[Extracted records]
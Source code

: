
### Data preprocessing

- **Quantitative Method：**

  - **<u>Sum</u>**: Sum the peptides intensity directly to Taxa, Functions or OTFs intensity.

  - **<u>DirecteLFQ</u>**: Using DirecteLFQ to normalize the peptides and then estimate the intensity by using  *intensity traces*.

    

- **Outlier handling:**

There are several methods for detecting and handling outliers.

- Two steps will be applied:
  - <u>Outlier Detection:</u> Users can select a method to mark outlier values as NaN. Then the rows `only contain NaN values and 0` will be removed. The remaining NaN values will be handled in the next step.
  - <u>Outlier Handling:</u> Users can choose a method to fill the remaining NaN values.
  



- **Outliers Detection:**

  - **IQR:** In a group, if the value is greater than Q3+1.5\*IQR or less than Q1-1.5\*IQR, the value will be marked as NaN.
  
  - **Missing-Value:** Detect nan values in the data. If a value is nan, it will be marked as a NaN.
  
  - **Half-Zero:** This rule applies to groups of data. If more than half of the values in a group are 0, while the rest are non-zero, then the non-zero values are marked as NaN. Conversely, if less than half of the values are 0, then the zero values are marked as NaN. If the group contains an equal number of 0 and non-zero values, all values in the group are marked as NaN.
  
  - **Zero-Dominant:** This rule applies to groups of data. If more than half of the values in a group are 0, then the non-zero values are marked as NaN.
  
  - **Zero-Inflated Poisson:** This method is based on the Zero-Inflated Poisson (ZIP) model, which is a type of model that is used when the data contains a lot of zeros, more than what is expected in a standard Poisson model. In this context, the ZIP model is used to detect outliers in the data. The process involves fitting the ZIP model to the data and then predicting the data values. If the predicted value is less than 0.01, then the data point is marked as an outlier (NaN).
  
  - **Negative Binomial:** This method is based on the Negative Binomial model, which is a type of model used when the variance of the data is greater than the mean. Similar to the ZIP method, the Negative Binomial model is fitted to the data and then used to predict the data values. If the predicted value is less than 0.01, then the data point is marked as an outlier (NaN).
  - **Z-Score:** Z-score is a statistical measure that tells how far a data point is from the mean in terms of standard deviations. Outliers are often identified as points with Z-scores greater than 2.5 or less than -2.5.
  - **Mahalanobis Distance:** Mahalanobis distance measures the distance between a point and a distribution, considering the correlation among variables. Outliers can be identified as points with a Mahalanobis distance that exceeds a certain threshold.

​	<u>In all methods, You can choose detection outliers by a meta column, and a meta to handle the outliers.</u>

» Task prompt
Filter the entries above and keep only the lines with the word "peptides".

» Answer space
  - **<u>Sum</u>**: Sum the peptides intensity directly to Taxa, Functions or OTFs intensity.
  - **<u>DirecteLFQ</u>**: Using DirecteLFQ to normalize the peptides and then estimate the intensity by using  *intensity traces*.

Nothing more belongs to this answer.